Concise Accountancy

Accountants and Registered Auditors

Business taxCompany accounts

Corporation tax

Every limited company is required by law to pay corporation tax on their profit. The HM Revenue and Customs (HMRC) will send reminders requesting the filing of your CT600. The reminders would be sent to your registered office. What is CT600? Good question. It is effectively a corporation tax return form. HMRC called it CT600.

Before anything else, you must first prepare your company accounts. This is a different document to that of the confirmation statement.

This would include the profit and loss account which gives you the profit figure to compute your tax liability. However, if you made a loss, then no tax liability. In simple term, no profit means no tax to pay.

You have nine after your accounting year-end to pay your company tax.
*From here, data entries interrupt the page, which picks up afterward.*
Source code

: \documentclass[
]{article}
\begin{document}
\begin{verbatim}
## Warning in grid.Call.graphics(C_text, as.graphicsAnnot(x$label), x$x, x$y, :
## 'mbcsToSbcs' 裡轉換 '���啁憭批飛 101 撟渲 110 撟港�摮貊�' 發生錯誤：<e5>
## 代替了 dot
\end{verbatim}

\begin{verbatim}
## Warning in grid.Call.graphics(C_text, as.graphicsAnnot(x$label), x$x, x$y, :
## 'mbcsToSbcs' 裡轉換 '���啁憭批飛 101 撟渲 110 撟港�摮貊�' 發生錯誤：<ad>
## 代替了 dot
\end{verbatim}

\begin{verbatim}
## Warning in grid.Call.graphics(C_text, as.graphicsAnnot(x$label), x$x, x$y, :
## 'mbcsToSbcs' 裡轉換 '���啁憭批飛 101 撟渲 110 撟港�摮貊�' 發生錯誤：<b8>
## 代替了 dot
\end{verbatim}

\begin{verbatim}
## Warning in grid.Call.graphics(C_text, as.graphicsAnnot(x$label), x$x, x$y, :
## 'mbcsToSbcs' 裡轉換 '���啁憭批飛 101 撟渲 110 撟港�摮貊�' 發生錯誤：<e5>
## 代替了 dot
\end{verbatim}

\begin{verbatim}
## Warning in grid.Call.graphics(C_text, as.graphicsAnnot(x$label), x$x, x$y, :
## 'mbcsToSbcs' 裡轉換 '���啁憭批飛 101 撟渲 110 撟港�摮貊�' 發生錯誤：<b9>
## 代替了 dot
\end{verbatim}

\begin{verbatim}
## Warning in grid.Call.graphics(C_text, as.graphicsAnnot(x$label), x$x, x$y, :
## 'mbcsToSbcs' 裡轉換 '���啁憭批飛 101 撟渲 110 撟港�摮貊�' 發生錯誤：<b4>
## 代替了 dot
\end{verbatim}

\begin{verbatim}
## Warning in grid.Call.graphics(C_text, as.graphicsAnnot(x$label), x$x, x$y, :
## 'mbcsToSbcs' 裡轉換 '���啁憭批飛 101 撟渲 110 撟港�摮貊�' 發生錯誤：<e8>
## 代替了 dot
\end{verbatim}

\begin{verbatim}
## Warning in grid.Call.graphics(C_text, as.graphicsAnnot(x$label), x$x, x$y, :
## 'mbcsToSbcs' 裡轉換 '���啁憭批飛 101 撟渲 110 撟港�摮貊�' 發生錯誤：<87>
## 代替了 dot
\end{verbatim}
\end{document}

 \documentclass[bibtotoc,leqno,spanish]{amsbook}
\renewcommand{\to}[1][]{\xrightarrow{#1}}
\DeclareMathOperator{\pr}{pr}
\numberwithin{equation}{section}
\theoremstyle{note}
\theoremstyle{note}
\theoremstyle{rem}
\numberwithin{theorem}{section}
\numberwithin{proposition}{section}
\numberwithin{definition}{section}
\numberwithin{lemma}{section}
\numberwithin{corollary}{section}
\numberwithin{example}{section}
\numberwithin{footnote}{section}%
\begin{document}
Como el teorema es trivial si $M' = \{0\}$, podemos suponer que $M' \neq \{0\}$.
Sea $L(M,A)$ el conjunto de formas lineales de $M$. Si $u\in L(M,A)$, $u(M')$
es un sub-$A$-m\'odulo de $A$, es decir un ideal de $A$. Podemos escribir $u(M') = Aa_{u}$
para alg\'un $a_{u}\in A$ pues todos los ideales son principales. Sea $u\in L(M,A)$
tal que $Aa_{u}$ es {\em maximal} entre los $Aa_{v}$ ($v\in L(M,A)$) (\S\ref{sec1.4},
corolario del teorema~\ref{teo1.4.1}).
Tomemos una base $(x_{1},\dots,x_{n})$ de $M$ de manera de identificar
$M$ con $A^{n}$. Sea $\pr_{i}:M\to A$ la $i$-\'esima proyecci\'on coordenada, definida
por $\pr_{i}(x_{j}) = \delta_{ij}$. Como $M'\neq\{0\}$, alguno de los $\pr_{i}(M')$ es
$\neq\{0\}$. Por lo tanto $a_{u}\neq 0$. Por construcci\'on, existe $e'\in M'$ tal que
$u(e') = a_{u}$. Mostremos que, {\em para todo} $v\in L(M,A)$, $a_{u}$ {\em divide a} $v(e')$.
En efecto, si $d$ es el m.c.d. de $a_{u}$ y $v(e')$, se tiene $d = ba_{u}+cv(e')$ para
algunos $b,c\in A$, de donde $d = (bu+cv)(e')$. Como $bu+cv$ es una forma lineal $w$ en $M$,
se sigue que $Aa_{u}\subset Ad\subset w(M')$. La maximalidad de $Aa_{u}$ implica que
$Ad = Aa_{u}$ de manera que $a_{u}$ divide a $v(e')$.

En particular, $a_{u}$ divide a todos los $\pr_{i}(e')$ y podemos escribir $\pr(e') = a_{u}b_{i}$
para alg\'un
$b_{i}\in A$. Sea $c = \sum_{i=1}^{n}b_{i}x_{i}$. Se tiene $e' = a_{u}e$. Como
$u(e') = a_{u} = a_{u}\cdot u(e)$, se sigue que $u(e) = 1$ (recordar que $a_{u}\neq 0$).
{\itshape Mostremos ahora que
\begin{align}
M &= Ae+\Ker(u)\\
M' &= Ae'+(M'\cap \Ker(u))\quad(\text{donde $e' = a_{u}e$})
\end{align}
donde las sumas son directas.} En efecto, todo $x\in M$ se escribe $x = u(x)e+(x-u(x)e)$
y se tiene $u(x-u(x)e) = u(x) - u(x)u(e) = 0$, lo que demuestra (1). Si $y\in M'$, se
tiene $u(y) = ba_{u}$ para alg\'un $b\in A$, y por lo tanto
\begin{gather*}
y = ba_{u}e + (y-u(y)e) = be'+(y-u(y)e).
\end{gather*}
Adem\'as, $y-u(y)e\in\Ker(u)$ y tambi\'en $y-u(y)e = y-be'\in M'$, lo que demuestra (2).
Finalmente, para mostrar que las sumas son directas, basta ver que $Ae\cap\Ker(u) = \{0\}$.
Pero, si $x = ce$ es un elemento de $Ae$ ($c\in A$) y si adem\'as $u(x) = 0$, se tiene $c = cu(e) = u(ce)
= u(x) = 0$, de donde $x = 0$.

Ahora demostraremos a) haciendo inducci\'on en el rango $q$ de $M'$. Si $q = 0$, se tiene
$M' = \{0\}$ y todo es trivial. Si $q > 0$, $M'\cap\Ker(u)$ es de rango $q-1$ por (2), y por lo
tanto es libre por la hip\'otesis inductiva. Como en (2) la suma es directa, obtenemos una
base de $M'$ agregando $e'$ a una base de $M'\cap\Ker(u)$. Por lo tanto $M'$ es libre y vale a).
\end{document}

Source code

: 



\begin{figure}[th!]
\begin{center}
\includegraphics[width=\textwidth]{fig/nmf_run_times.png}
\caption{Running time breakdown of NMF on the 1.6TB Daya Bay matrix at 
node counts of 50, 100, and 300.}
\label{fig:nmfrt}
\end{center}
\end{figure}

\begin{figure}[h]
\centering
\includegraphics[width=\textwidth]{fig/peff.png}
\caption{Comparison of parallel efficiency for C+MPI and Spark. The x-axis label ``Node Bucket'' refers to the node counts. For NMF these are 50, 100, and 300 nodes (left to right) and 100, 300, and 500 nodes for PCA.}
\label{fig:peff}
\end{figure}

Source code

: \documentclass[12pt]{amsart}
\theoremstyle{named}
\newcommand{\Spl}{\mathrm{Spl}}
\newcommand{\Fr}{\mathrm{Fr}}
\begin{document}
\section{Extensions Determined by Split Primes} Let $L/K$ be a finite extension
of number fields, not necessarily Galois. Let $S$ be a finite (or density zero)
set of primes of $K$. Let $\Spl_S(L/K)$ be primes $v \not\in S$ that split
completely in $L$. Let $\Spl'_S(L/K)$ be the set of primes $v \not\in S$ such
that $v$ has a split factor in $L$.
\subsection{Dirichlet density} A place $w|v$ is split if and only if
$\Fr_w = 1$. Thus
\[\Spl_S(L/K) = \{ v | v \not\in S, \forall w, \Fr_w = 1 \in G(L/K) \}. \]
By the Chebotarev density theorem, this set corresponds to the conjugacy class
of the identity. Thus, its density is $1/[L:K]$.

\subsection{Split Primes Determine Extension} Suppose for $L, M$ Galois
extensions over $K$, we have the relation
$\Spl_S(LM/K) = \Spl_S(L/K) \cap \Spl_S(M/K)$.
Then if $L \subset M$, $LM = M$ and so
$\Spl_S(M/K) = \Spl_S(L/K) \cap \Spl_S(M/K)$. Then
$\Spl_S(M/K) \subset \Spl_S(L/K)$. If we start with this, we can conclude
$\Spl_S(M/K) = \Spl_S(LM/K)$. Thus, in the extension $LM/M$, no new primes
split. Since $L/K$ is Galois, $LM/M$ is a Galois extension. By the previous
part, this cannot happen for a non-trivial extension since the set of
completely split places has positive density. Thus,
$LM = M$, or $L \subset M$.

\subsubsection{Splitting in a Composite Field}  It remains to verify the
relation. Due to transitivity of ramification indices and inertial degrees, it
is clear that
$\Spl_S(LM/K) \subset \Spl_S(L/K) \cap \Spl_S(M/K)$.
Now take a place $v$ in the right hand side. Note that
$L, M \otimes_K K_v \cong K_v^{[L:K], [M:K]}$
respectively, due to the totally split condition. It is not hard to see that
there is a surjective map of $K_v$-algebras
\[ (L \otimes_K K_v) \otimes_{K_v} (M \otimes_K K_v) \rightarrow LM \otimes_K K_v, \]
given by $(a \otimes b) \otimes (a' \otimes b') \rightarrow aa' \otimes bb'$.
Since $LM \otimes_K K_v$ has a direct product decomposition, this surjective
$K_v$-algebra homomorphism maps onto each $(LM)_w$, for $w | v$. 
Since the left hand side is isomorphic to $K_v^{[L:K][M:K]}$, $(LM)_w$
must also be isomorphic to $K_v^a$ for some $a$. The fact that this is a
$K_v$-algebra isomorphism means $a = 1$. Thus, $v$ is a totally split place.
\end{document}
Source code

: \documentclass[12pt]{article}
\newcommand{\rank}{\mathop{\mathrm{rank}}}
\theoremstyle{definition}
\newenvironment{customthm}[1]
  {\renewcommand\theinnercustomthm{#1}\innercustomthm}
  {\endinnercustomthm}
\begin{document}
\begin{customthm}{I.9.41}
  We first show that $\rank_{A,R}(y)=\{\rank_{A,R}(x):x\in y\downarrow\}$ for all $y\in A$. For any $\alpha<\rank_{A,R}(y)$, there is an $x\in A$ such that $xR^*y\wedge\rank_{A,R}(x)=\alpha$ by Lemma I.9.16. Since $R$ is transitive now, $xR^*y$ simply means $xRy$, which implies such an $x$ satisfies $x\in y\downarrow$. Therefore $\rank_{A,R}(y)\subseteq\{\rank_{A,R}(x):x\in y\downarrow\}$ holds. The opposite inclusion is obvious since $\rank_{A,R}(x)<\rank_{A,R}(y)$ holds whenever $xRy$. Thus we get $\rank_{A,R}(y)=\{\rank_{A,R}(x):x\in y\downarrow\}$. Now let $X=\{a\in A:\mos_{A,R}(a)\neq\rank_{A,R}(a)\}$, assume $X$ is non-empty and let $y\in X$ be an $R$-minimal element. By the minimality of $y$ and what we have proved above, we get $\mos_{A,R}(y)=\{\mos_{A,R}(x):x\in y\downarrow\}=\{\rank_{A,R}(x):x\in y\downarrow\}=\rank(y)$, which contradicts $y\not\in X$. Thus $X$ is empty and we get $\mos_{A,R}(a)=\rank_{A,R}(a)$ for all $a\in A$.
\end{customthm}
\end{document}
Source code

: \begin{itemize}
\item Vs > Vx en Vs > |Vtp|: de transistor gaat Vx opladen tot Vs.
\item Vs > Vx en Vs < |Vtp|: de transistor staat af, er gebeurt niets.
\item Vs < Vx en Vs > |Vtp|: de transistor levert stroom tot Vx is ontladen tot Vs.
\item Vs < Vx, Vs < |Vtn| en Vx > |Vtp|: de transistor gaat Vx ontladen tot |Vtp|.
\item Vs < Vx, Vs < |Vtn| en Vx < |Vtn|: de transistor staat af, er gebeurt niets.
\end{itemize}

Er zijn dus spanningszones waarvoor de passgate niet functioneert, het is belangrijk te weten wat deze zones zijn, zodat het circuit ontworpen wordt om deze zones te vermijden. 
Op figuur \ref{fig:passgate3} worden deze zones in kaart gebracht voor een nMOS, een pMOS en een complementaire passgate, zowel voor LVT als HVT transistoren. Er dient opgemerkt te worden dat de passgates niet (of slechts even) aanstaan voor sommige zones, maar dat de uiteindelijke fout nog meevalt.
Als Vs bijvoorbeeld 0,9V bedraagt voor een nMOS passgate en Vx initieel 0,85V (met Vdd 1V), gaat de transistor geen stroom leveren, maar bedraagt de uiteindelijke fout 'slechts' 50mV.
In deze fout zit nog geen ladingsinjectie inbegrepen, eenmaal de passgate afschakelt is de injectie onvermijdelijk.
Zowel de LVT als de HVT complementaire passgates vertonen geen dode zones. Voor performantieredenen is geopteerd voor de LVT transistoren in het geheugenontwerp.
Thereafter, you must submit your corporation tax return together with your tax computation to HMRC. You must also include your company accounts. You have 12 months after the accounting year ended to state your final corporation tax bill in your CT600.

Otherwise, your company will receive late filing penalty if failed to file the return on time. There will also be penalty interests on any outstanding corporation tax amount.

Corporation tax for Large Company

A company with an accounting profit of more than £1.5 million is classified as a large company by HMRC and therefore is required to pay its corporation tax in advance in four instalments within a twelve-month period.

There is an exception. Where your company’s accounting profit exceeded £1.5 million but less than £10 million for the first time in your trading year, your company will not have to pay your corporation tax by instalments.

Where there are associated companies or companies within a group, that £10 million thresholds will be divided by one plus the number of associates at the end of the previous accounting period.

Accounting records

The onus is on your company to estimate your accounting profits for the purpose of making corporation tax payments. Therefore, it is important your company have a proper accounting system in place to monitor your profits and business transactions.

Notify HMRC when your company profit is likely to exceed the thresholds. Start making quarterly instalment payments. The unpaid instalment payments carry penalty interest at a special rate imposed by HMRC, from the due date to the date of payment.


There is no excuse for first time oversight. The HMRC will backdate the penalty interest payable based on your final corporation tax return CT600 submitted.

Quarterly Instalments Payments

Instalments are due at the intervals of three months commencing 6 months and 13 days from the start of your accounting period and culminating 3 months and 14 days from its end.

Therefore, for the 12 month accounting period there will be 4 instalments.

For a company with a 12 month accounting period starting on 1 January, Quarterly Installment Payments will be due on 14 July, 14 October, 14 January and 14 April.